Coincidindo com o Festival de Cannes, onde a seleção em competição de dois filmes da Netflix despertou grande polêmica, os signatários afirmam que é “mais urgente do que nunca manter a territorialidade dos direitos, porque serve para estruturar e assegurar o elevado nível de financiamento de obras na Europa, especialmente no caso das indústrias cinematográficas mais frágeis”.

O texto se alinha a posicionamentos adotados em Cannes contrários à estratégia da Netflix de exibir o filme no festival e ignorar as salas de cinema antes de oferecê-lo via streaming. Pressionada em 2017, a organização decidiu barrar das próximas edições as produções cujo cronograma de projeção despreza o circuito cinematográfico. O presidente do júri, o cineasta Pedro Almodóvar, se mostrou desconfortável em premiar com a Palma de Ouro um longa-metragem destinado somente à plataforma online. “Seria um paradoxo”, afirmou na abertura.

À revista Variety, o diretor de conteúdo da Netflix, Ted Sarandos, considerou “menos atrativo” um retorno a Cannes após a exigência de exibição nos cinemas por ferir o princípio do serviço de streaming de disponibilizar as obras aos assinantes. A plataforma levou à Riviera Francesa dois filme para disputar a Palma de Ouro: Okja e The Meyerowitz stories.

O manifesto assinado pelos cineastas alertam para a necessidade da criação de mecanismos de proteção à autonomia artística em relação ao poder financeiro das gigantes multinacionais - representadas atualmente na Netflix e na Amazon. “Deve ser consolidado e reforçado o direito dos autores a viver de sua arte para que possam continuar criando. A integração dos gigantes da Internet na economia criativa europeia é determinante para o futuro do cinema”, diz o texto.

Os cineastas consideram que “a Europa deve definir uma meta e assegurar as condições de um jogo competitivo mais justo e sustentável entre todos aqueles que difundem nossas obras”. “Há muita coisa em jogo, mas o desafio é formidável: nos unirmos - atores políticos, criadores e cidadãos - para redesenhar e reconstruir uma política cultural exigente e ambiciosa, adaptada ao ambiente digital, a sua economia e as suas aplicações, que coloque em valor as obras e situe os criadores no epicentro da ação”, concluem.

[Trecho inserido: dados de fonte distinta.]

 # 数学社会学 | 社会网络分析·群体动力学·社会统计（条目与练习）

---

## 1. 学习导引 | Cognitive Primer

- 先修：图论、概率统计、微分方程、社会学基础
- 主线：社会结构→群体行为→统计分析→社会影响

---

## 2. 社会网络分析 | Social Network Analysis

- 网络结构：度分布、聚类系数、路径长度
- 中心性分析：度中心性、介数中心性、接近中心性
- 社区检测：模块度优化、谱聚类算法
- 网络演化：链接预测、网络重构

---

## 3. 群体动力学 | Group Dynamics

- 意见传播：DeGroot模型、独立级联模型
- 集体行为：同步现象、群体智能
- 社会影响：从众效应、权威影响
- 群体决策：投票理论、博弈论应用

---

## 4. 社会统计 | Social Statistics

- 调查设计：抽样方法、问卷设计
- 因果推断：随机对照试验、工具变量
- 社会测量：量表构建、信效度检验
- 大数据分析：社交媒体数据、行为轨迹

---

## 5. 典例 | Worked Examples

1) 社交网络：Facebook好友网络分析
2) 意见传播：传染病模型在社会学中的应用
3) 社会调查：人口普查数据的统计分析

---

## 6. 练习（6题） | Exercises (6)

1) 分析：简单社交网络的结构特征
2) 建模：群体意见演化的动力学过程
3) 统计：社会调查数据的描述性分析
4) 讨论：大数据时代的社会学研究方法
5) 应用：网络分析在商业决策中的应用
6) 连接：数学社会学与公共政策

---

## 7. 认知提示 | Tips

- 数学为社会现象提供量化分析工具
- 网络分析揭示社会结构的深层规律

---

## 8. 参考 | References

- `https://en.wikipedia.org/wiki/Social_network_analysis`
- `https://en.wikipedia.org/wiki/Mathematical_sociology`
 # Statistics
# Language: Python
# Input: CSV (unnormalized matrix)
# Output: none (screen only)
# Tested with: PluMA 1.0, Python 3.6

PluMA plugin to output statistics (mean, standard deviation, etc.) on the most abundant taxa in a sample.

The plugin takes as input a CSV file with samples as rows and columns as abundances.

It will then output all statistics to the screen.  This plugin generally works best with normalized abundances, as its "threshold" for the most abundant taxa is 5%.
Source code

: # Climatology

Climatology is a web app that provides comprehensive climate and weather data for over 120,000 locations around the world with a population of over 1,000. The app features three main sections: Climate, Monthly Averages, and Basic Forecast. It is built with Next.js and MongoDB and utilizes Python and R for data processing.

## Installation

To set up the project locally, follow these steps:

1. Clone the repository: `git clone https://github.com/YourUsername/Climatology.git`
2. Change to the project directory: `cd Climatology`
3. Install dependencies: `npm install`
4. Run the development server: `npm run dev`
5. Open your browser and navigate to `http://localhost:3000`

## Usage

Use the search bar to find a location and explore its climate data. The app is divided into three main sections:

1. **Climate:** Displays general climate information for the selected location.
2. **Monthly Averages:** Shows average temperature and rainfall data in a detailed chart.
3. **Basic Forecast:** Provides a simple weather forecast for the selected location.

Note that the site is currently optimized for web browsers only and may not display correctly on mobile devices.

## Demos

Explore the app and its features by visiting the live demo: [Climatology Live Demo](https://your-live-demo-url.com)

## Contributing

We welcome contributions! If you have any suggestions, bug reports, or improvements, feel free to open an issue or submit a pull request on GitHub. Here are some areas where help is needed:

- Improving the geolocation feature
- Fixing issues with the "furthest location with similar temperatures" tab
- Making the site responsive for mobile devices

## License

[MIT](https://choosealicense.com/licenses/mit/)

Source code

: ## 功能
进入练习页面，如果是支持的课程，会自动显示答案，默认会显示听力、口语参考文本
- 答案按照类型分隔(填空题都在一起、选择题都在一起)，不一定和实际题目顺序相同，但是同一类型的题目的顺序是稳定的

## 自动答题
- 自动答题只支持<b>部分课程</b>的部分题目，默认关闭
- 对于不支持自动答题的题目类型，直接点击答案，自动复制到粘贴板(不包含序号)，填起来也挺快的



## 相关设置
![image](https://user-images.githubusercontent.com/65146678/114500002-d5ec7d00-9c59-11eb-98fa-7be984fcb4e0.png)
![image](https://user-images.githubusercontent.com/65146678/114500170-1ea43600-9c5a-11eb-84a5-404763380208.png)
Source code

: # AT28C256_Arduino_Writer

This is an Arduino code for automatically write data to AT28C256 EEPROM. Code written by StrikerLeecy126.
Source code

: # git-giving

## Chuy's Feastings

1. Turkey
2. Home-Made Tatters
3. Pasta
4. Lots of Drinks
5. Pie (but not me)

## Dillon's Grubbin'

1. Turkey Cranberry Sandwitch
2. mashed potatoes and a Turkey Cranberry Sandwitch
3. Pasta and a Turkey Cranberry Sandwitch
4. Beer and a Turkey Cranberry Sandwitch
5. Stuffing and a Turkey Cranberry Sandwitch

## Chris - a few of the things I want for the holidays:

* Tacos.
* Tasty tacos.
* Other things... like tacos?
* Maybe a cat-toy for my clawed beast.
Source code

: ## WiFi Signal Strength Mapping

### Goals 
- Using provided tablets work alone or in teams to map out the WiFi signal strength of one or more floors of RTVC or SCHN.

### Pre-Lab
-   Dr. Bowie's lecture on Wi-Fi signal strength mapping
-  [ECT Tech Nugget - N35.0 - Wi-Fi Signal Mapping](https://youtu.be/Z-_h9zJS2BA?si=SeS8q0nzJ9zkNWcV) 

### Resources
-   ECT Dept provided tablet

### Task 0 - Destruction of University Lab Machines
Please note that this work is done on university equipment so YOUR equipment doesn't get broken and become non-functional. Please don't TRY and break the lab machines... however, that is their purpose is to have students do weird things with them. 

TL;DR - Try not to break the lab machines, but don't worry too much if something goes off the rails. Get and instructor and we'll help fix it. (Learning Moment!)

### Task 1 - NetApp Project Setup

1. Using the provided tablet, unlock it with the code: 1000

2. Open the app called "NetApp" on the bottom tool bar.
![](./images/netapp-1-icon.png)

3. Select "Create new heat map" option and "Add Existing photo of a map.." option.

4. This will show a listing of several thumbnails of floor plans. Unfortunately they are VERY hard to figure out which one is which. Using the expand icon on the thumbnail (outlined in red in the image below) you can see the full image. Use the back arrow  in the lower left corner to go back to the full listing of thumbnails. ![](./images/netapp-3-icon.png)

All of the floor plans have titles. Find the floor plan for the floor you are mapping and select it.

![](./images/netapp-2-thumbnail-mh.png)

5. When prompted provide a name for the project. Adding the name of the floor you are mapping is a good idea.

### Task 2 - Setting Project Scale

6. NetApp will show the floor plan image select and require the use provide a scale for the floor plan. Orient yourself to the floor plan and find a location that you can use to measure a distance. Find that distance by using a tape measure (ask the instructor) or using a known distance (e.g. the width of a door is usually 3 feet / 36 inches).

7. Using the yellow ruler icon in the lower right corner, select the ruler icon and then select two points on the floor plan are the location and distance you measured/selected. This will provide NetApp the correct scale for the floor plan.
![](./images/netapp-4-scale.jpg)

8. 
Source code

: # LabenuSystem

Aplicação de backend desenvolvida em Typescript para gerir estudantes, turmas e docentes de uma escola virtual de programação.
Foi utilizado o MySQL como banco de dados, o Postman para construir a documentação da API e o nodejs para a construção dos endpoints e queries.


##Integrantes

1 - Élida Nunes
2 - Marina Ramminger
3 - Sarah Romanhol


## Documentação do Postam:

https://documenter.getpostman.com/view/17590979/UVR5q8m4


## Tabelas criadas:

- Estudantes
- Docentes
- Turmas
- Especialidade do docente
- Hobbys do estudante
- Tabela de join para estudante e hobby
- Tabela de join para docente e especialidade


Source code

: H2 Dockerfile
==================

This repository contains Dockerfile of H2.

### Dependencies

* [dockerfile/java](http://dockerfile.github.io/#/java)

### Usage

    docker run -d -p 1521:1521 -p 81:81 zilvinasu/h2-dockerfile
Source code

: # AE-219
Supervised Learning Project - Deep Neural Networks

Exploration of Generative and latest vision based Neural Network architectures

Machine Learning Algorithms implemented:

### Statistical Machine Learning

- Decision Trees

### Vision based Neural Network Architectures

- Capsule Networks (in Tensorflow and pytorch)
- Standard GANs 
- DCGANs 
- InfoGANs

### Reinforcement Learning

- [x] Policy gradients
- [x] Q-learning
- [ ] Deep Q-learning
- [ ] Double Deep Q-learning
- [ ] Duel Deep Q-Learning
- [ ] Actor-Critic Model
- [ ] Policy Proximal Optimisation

Paolo Sorrentino (Itália), Pablo Berger, Montxo Armendáriz, Iciar Bollain, Fernando Colomo, José Luis Cuerda (Espanha), Costa Gavras, Michel Hazanavicius, Bertrand Tavernier (França), Cristian Mungiu (Romênia) e Volker Schlöndorff (Alemanha), entre outros cineastas, se juntaram ao apelo, publicado durante a realização do Festival de Cannes, o maior festival de cinema do mundo.

De volta
O ex-vice-presidente americano Al Gore voltou a Cannes ontem com um filme exibido em caráter hors-concours, década após o sucesso em apresentar a primeira parte do documentário em defesa do meio ambiente. Em 2006, Uma verdade inconveniente contribuiu para conscientizar sobre a urgência de agir contra o aquecimento global. Nos EUA, tornou-se o terceiro documentário mais visto nos cinemas e levou um Oscar. Em 2017, o impacto climático é mais evidente, mas os meios para agir também são mais importantes: Uma verdade mais inconveniente mostra o caminho percorrido e quer dar uma visão positiva.